▸ **Action item**
Transcribe only what runs from the line including "sequence_length=10*10**6, random_seed=3)" through the last line of the entries, exactly as it appears.

(Entries shown begins)

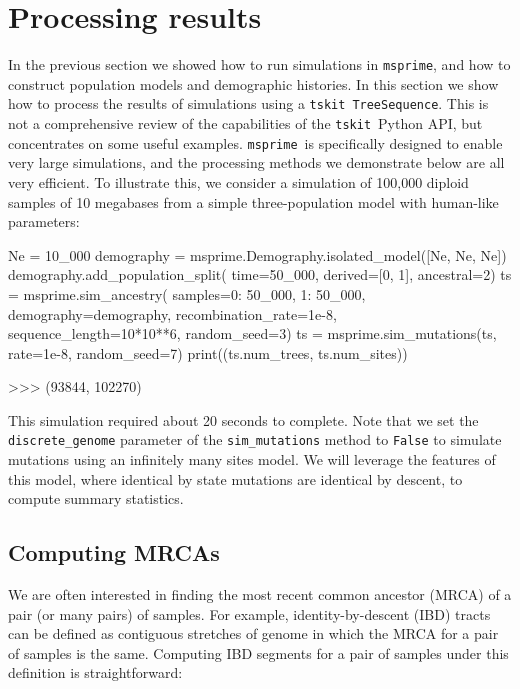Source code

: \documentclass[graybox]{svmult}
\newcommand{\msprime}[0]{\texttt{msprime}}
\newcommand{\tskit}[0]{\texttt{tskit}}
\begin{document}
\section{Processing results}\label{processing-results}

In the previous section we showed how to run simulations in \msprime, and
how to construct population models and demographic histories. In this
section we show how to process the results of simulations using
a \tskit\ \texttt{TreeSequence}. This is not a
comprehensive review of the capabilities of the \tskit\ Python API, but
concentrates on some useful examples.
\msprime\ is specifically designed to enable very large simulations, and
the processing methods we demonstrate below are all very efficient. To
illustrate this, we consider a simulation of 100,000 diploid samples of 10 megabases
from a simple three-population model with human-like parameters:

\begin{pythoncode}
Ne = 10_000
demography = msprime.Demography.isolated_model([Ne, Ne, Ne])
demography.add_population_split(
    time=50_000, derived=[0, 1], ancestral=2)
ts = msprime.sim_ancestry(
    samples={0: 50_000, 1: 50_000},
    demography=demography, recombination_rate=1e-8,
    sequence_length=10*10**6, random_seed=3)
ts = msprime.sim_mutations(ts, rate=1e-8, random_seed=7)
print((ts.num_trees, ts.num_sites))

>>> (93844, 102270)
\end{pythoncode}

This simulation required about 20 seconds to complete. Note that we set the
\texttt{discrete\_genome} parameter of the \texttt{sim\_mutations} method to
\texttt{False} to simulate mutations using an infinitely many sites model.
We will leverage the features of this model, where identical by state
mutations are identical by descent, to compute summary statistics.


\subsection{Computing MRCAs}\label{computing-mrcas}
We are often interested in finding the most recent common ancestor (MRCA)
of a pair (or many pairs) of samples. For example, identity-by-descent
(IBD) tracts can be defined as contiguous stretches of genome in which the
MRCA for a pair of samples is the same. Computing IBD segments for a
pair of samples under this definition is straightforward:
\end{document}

(Entries shown ends)

▸ **Written answer**
    sequence_length=10*10**6, random_seed=3)
ts = msprime.sim_mutations(ts, rate=1e-8, random_seed=7)
print((ts.num_trees, ts.num_sites))

>>> (93844, 102270)
\end{pythoncode}

This simulation required about 20 seconds to complete. Note that we set the
\texttt{discrete\_genome} parameter of the \texttt{sim\_mutations} method to
\texttt{False} to simulate mutations using an infinitely many sites model.
We will leverage the features of this model, where identical by state
mutations are identical by descent, to compute summary statistics.


\subsection{Computing MRCAs}\label{computing-mrcas}
We are often interested in finding the most recent common ancestor (MRCA)
of a pair (or many pairs) of samples. For example, identity-by-descent
(IBD) tracts can be defined as contiguous stretches of genome in which the
MRCA for a pair of samples is the same. Computing IBD segments for a
pair of samples under this definition is straightforward:
\end{document}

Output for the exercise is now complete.